# Directions
When you output the entries, begin with the first line and end with the line containing "profesor L.E. Nieto.", keeping each line exactly as it is.

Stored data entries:
== == ==

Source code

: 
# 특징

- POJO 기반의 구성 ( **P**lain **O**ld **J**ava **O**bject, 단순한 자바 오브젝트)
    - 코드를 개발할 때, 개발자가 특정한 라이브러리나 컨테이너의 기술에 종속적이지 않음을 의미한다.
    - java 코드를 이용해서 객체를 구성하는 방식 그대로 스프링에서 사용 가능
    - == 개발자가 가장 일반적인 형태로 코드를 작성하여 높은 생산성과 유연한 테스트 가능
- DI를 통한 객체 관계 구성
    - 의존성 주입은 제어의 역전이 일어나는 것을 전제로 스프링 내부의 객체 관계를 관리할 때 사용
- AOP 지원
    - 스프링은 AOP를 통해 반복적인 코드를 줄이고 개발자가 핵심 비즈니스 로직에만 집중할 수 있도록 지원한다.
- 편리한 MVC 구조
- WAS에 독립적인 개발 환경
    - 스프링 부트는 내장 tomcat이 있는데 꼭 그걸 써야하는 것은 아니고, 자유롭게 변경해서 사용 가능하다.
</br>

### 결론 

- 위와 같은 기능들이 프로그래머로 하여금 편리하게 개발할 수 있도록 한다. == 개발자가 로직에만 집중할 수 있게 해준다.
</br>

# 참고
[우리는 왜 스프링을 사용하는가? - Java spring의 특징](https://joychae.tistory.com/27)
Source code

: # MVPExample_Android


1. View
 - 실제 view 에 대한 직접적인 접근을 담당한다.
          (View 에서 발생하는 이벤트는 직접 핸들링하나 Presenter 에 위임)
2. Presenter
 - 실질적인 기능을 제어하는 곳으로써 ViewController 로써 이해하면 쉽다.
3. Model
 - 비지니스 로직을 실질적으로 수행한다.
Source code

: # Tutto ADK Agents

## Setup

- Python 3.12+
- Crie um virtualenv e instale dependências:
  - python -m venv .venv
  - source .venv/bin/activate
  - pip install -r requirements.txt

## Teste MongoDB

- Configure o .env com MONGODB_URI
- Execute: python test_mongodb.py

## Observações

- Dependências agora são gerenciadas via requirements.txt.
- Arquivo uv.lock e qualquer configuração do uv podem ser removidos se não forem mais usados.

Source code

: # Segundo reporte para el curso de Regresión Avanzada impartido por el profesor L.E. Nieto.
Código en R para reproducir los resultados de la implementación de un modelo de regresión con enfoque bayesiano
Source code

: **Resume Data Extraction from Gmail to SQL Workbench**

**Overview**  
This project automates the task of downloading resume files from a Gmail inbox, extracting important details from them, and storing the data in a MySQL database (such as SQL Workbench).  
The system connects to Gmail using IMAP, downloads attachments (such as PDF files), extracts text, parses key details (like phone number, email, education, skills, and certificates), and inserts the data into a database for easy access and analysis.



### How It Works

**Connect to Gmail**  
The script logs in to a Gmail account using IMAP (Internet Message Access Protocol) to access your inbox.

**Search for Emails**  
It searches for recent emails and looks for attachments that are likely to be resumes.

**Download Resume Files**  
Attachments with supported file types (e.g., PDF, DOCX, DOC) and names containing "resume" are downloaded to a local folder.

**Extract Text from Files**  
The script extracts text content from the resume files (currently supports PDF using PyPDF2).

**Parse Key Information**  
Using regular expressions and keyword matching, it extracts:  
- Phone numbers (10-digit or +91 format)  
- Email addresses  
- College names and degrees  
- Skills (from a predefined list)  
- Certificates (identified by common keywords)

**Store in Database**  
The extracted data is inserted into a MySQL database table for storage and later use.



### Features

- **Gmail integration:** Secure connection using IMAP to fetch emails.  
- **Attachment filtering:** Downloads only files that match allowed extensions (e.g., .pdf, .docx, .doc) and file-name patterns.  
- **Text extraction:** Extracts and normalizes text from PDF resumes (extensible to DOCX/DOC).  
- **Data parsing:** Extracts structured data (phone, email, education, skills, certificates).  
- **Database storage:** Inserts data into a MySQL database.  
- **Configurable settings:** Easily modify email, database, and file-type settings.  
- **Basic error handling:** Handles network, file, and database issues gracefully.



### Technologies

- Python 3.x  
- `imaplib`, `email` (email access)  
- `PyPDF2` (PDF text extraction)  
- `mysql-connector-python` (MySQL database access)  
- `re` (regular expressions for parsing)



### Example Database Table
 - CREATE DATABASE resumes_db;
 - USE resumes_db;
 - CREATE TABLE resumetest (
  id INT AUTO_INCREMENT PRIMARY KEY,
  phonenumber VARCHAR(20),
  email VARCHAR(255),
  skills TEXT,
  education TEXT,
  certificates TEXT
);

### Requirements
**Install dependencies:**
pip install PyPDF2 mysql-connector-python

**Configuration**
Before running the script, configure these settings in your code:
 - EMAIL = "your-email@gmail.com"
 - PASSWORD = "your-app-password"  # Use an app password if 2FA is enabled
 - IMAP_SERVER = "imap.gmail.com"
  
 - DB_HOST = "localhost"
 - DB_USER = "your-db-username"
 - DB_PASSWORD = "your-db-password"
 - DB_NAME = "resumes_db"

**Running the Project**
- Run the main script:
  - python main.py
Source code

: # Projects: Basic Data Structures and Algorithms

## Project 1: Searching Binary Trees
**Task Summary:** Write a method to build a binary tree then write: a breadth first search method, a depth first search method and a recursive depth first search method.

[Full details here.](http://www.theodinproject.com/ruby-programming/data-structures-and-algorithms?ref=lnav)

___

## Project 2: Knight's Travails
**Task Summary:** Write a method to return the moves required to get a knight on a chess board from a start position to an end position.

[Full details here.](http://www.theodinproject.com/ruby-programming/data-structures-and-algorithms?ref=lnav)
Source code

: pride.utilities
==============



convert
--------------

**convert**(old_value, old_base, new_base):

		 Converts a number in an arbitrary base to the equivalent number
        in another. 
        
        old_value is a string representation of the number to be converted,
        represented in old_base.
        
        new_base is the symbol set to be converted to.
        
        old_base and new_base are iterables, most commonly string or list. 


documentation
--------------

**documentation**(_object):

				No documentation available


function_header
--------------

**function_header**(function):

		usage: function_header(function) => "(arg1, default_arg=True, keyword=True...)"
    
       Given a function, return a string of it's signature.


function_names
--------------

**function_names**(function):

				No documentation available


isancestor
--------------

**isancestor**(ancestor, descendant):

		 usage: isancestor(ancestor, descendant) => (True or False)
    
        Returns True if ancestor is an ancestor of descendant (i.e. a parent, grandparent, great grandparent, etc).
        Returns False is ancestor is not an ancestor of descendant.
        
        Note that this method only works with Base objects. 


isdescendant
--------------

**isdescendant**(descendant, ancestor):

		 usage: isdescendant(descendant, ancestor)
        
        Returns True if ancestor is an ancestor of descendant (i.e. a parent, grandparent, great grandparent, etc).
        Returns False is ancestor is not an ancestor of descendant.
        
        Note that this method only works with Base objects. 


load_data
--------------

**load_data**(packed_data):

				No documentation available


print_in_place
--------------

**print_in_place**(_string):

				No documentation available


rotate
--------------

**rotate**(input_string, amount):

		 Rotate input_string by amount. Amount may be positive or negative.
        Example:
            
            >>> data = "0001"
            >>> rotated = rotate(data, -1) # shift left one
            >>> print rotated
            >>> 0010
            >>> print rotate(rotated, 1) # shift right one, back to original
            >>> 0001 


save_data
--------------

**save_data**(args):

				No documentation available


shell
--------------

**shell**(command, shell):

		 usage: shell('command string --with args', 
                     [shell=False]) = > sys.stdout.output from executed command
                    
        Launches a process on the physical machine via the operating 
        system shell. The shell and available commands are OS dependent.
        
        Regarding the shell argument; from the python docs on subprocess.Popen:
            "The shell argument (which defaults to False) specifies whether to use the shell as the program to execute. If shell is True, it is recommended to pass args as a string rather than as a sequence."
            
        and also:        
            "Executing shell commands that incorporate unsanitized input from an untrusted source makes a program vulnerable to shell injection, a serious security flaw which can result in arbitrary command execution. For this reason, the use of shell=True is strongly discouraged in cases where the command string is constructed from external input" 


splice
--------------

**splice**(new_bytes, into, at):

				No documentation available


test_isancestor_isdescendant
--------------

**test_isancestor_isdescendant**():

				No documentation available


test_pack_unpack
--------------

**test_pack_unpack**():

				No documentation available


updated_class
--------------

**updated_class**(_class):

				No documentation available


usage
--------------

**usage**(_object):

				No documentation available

== == ==

# Task result
Source code

: 
# 특징

- POJO 기반의 구성 ( **P**lain **O**ld **J**ava **O**bject, 단순한 자바 오브젝트)
    - 코드를 개발할 때, 개발자가 특정한 라이브러리나 컨테이너의 기술에 종속적이지 않음을 의미한다.
    - java 코드를 이용해서 객체를 구성하는 방식 그대로 스프링에서 사용 가능
    - == 개발자가 가장 일반적인 형태로 코드를 작성하여 높은 생산성과 유연한 테스트 가능
- DI를 통한 객체 관계 구성
    - 의존성 주입은 제어의 역전이 일어나는 것을 전제로 스프링 내부의 객체 관계를 관리할 때 사용
- AOP 지원
    - 스프링은 AOP를 통해 반복적인 코드를 줄이고 개발자가 핵심 비즈니스 로직에만 집중할 수 있도록 지원한다.
- 편리한 MVC 구조
- WAS에 독립적인 개발 환경
    - 스프링 부트는 내장 tomcat이 있는데 꼭 그걸 써야하는 것은 아니고, 자유롭게 변경해서 사용 가능하다.
</br>

### 결론 

- 위와 같은 기능들이 프로그래머로 하여금 편리하게 개발할 수 있도록 한다. == 개발자가 로직에만 집중할 수 있게 해준다.
</br>

# 참고
[우리는 왜 스프링을 사용하는가? - Java spring의 특징](https://joychae.tistory.com/27)
Source code

: # MVPExample_Android


1. View
 - 실제 view 에 대한 직접적인 접근을 담당한다.
          (View 에서 발생하는 이벤트는 직접 핸들링하나 Presenter 에 위임)
2. Presenter
 - 실질적인 기능을 제어하는 곳으로써 ViewController 로써 이해하면 쉽다.
3. Model
 - 비지니스 로직을 실질적으로 수행한다.
Source code

: # Tutto ADK Agents

## Setup

- Python 3.12+
- Crie um virtualenv e instale dependências:
  - python -m venv .venv
  - source .venv/bin/activate
  - pip install -r requirements.txt

## Teste MongoDB

- Configure o .env com MONGODB_URI
- Execute: python test_mongodb.py

## Observações

- Dependências agora são gerenciadas via requirements.txt.
- Arquivo uv.lock e qualquer configuração do uv podem ser removidos se não forem mais usados.

Source code

: # Segundo reporte para el curso de Regresión Avanzada impartido por el profesor L.E. Nieto.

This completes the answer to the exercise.